● Provided data:
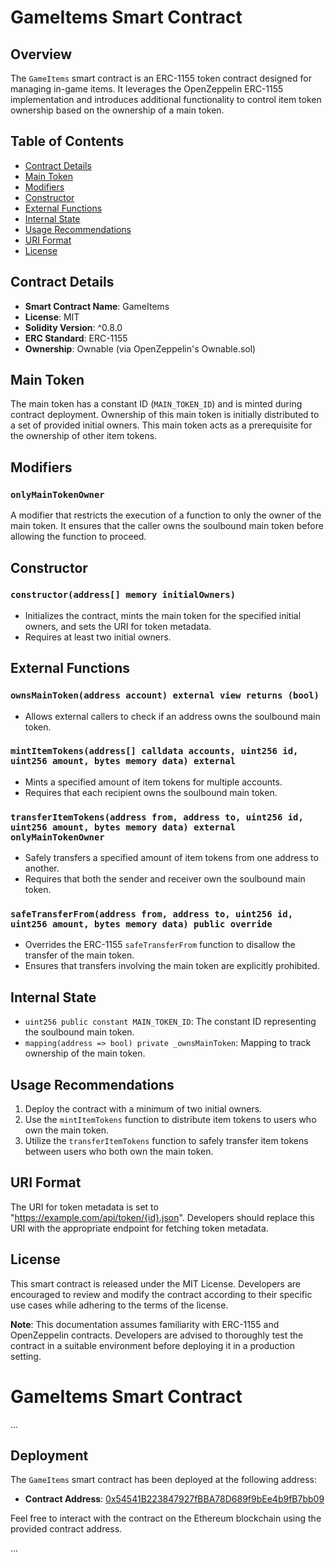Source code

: # GameItems Smart Contract

## Overview

The `GameItems` smart contract is an ERC-1155 token contract designed for managing in-game items. It leverages the OpenZeppelin ERC-1155 implementation and introduces additional functionality to control item token ownership based on the ownership of a main token.

## Table of Contents

- [Contract Details](#contract-details)
- [Main Token](#main-token)
- [Modifiers](#modifiers)
- [Constructor](#constructor)
- [External Functions](#external-functions)
- [Internal State](#internal-state)
- [Usage Recommendations](#usage-recommendations)
- [URI Format](#uri-format)
- [License](#license)

## Contract Details

- **Smart Contract Name**: GameItems
- **License**: MIT
- **Solidity Version**: ^0.8.0
- **ERC Standard**: ERC-1155
- **Ownership**: Ownable (via OpenZeppelin's Ownable.sol)

## Main Token

The main token has a constant ID (`MAIN_TOKEN_ID`) and is minted during contract deployment. Ownership of this main token is initially distributed to a set of provided initial owners. This main token acts as a prerequisite for the ownership of other item tokens.

## Modifiers

### `onlyMainTokenOwner`

A modifier that restricts the execution of a function to only the owner of the main token. It ensures that the caller owns the soulbound main token before allowing the function to proceed.

## Constructor

### `constructor(address[] memory initialOwners)`

- Initializes the contract, mints the main token for the specified initial owners, and sets the URI for token metadata.
- Requires at least two initial owners.

## External Functions

### `ownsMainToken(address account) external view returns (bool)`

- Allows external callers to check if an address owns the soulbound main token.

### `mintItemTokens(address[] calldata accounts, uint256 id, uint256 amount, bytes memory data) external`

- Mints a specified amount of item tokens for multiple accounts.
- Requires that each recipient owns the soulbound main token.

### `transferItemTokens(address from, address to, uint256 id, uint256 amount, bytes memory data) external onlyMainTokenOwner`

- Safely transfers a specified amount of item tokens from one address to another.
- Requires that both the sender and receiver own the soulbound main token.

### `safeTransferFrom(address from, address to, uint256 id, uint256 amount, bytes memory data) public override`

- Overrides the ERC-1155 `safeTransferFrom` function to disallow the transfer of the main token.
- Ensures that transfers involving the main token are explicitly prohibited.

## Internal State

- `uint256 public constant MAIN_TOKEN_ID`: The constant ID representing the soulbound main token.
- `mapping(address => bool) private _ownsMainToken`: Mapping to track ownership of the main token.

## Usage Recommendations

1. Deploy the contract with a minimum of two initial owners.
2. Use the `mintItemTokens` function to distribute item tokens to users who own the main token.
3. Utilize the `transferItemTokens` function to safely transfer item tokens between users who both own the main token.

## URI Format

The URI for token metadata is set to "https://example.com/api/token/{id}.json". Developers should replace this URI with the appropriate endpoint for fetching token metadata.

## License

This smart contract is released under the MIT License. Developers are encouraged to review and modify the contract according to their specific use cases while adhering to the terms of the license.

**Note**: This documentation assumes familiarity with ERC-1155 and OpenZeppelin contracts. Developers are advised to thoroughly test the contract in a suitable environment before deploying it in a production setting.
# GameItems Smart Contract

...

## Deployment

The `GameItems` smart contract has been deployed at the following address:

- **Contract Address**: [0x54541B223847927fBBA78D689f9bEe4b9fB7bb09](https://etherscan.io/address/0x54541B223847927fBBA78D689f9bEe4b9fB7bb09)

Feel free to interact with the contract on the Ethereum blockchain using the provided contract address.

...

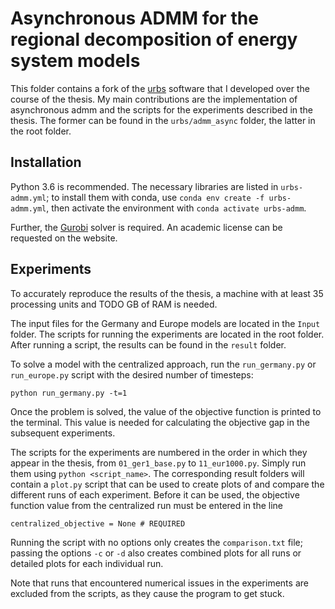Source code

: # Asynchronous ADMM for the regional decomposition of energy system models

This folder contains a fork of the [urbs](https://github.com/tum-ens/urbs) software that I
developed over the course of the thesis.
My main contributions are the implementation of asynchronous admm and the scripts for the
experiments described in the thesis.
The former can be found in the `urbs/admm_async` folder, the latter in the root folder.

## Installation

Python 3.6 is recommended.
The necessary libraries are listed in `urbs-admm.yml`;
to install them with conda, use `conda env create -f urbs-admm.yml`,
then activate the environment with `conda activate urbs-admm`.

Further, the [Gurobi](https://www.gurobi.com/) solver is required.
An academic license can be requested on the website.

## Experiments

To accurately reproduce the results of the thesis, a machine with at least 35 processing
units and TODO GB of RAM is needed.

The input files for the Germany and Europe models are located in the `Input` folder.
The scripts for running the experiments are located in the root folder.
After running a script, the results can be found in the `result` folder.

To solve a model with the centralized approach, run the `run_germany.py` or `run_europe.py`
script with the desired number of timesteps:

    python run_germany.py -t=1

Once the problem is solved, the value of the objective function is printed to the terminal.
This value is needed for calculating the objective gap in the subsequent experiments.

The scripts for the experiments are numbered in the order in which they appear in the thesis,
from `01_ger1_base.py` to `11_eur1000.py`.
Simply run them using `python <script_name>`.
The corresponding result folders will contain a `plot.py` script that can be used
to create plots of and compare the different runs of each experiment.
Before it can be used, the objective function value from the centralized run must be
entered in the line

    centralized_objective = None # REQUIRED

Running the script with no options only creates the `comparison.txt` file;
passing the options `-c` or `-d` also creates combined plots for all runs or detailed plots
for each individual run.

Note that runs that encountered numerical issues in the experiments are excluded from the
scripts, as they cause the program to get stuck.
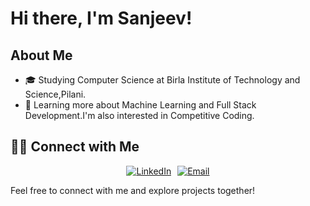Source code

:# Hi there, I'm Sanjeev! 

## About Me

- 🎓 Studying Computer Science at Birla Institute of Technology and Science,Pilani.
- 🌱 Learning more about Machine Learning and Full Stack Development.I'm also interested in Competitive Coding.

## 🤝🏻 Connect with Me

<p align="center" style="display: flex; justify-content: center; gap: 10px;">
  <a href="https://www.linkedin.com/in/sanjeev-mallick-190481226/" target="_blank">
    <img src="https://img.shields.io/badge/LinkedIn-Sanjeev_Mallick-blue?style=for-the-badge&logo=linkedin&logoColor=white" alt="LinkedIn">
  </a>
  <a href="mailto:sanjeevmallick2@gmail.com" target="_blank">
    <img src="https://img.shields.io/badge/Email-sanjeevmallick2%40gmail.com-red?style=for-the-badge&logo=gmail&logoColor=white" alt="Email">
  </a>
</p>


Feel free to connect with me and explore projects together!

● About this task: Set the preceding data down again word for word, omitting images.

● Answer space:
Source code

: # GameItems Smart Contract

## Overview

The `GameItems` smart contract is an ERC-1155 token contract designed for managing in-game items. It leverages the OpenZeppelin ERC-1155 implementation and introduces additional functionality to control item token ownership based on the ownership of a main token.

## Table of Contents

- [Contract Details](#contract-details)
- [Main Token](#main-token)
- [Modifiers](#modifiers)
- [Constructor](#constructor)
- [External Functions](#external-functions)
- [Internal State](#internal-state)
- [Usage Recommendations](#usage-recommendations)
- [URI Format](#uri-format)
- [License](#license)

## Contract Details

- **Smart Contract Name**: GameItems
- **License**: MIT
- **Solidity Version**: ^0.8.0
- **ERC Standard**: ERC-1155
- **Ownership**: Ownable (via OpenZeppelin's Ownable.sol)

## Main Token

The main token has a constant ID (`MAIN_TOKEN_ID`) and is minted during contract deployment. Ownership of this main token is initially distributed to a set of provided initial owners. This main token acts as a prerequisite for the ownership of other item tokens.

## Modifiers

### `onlyMainTokenOwner`

A modifier that restricts the execution of a function to only the owner of the main token. It ensures that the caller owns the soulbound main token before allowing the function to proceed.

## Constructor

### `constructor(address[] memory initialOwners)`

- Initializes the contract, mints the main token for the specified initial owners, and sets the URI for token metadata.
- Requires at least two initial owners.

## External Functions

### `ownsMainToken(address account) external view returns (bool)`

- Allows external callers to check if an address owns the soulbound main token.

### `mintItemTokens(address[] calldata accounts, uint256 id, uint256 amount, bytes memory data) external`

- Mints a specified amount of item tokens for multiple accounts.
- Requires that each recipient owns the soulbound main token.

### `transferItemTokens(address from, address to, uint256 id, uint256 amount, bytes memory data) external onlyMainTokenOwner`

- Safely transfers a specified amount of item tokens from one address to another.
- Requires that both the sender and receiver own the soulbound main token.

### `safeTransferFrom(address from, address to, uint256 id, uint256 amount, bytes memory data) public override`

- Overrides the ERC-1155 `safeTransferFrom` function to disallow the transfer of the main token.
- Ensures that transfers involving the main token are explicitly prohibited.

## Internal State

- `uint256 public constant MAIN_TOKEN_ID`: The constant ID representing the soulbound main token.
- `mapping(address => bool) private _ownsMainToken`: Mapping to track ownership of the main token.

## Usage Recommendations

1. Deploy the contract with a minimum of two initial owners.
2. Use the `mintItemTokens` function to distribute item tokens to users who own the main token.
3. Utilize the `transferItemTokens` function to safely transfer item tokens between users who both own the main token.

## URI Format

The URI for token metadata is set to "https://example.com/api/token/{id}.json". Developers should replace this URI with the appropriate endpoint for fetching token metadata.

## License

This smart contract is released under the MIT License. Developers are encouraged to review and modify the contract according to their specific use cases while adhering to the terms of the license.

**Note**: This documentation assumes familiarity with ERC-1155 and OpenZeppelin contracts. Developers are advised to thoroughly test the contract in a suitable environment before deploying it in a production setting.
# GameItems Smart Contract

...

## Deployment

The `GameItems` smart contract has been deployed at the following address:

- **Contract Address**: [0x54541B223847927fBBA78D689f9bEe4b9fB7bb09](https://etherscan.io/address/0x54541B223847927fBBA78D689f9bEe4b9fB7bb09)

Feel free to interact with the contract on the Ethereum blockchain using the provided contract address.

...

Source code

: # Asynchronous ADMM for the regional decomposition of energy system models

This folder contains a fork of the [urbs](https://github.com/tum-ens/urbs) software that I
developed over the course of the thesis.
My main contributions are the implementation of asynchronous admm and the scripts for the
experiments described in the thesis.
The former can be found in the `urbs/admm_async` folder, the latter in the root folder.

## Installation

Python 3.6 is recommended.
The necessary libraries are listed in `urbs-admm.yml`;
to install them with conda, use `conda env create -f urbs-admm.yml`,
then activate the environment with `conda activate urbs-admm`.

Further, the [Gurobi](https://www.gurobi.com/) solver is required.
An academic license can be requested on the website.

## Experiments

To accurately reproduce the results of the thesis, a machine with at least 35 processing
units and TODO GB of RAM is needed.

The input files for the Germany and Europe models are located in the `Input` folder.
The scripts for running the experiments are located in the root folder.
After running a script, the results can be found in the `result` folder.

To solve a model with the centralized approach, run the `run_germany.py` or `run_europe.py`
script with the desired number of timesteps:

    python run_germany.py -t=1

Once the problem is solved, the value of the objective function is printed to the terminal.
This value is needed for calculating the objective gap in the subsequent experiments.

The scripts for the experiments are numbered in the order in which they appear in the thesis,
from `01_ger1_base.py` to `11_eur1000.py`.
Simply run them using `python <script_name>`.
The corresponding result folders will contain a `plot.py` script that can be used
to create plots of and compare the different runs of each experiment.
Before it can be used, the objective function value from the centralized run must be
entered in the line

    centralized_objective = None # REQUIRED

Running the script with no options only creates the `comparison.txt` file;
passing the options `-c` or `-d` also creates combined plots for all runs or detailed plots
for each individual run.

Note that runs that encountered numerical issues in the experiments are excluded from the
scripts, as they cause the program to get stuck.
Source code

:# Hi there, I'm Sanjeev! 

## About Me

- 🎓 Studying Computer Science at Birla Institute of Technology and Science,Pilani.
- 🌱 Learning more about Machine Learning and Full Stack Development.I'm also interested in Competitive Coding.

## 🤝🏻 Connect with Me

<p align="center" style="display: flex; justify-content: center; gap: 10px;">
  <a href="https://www.linkedin.com/in/sanjeev-mallick-190481226/" target="_blank">
    <img src="https://img.shields.io/badge/LinkedIn-Sanjeev_Mallick-blue?style=for-the-badge&logo=linkedin&logoColor=white" alt="LinkedIn">
  </a>
  <a href="mailto:sanjeevmallick2@gmail.com" target="_blank">
    <img src="https://img.shields.io/badge/Email-sanjeevmallick2%40gmail.com-red?style=for-the-badge&logo=gmail&logoColor=white" alt="Email">
  </a>
</p>


Feel free to connect with me and explore projects together!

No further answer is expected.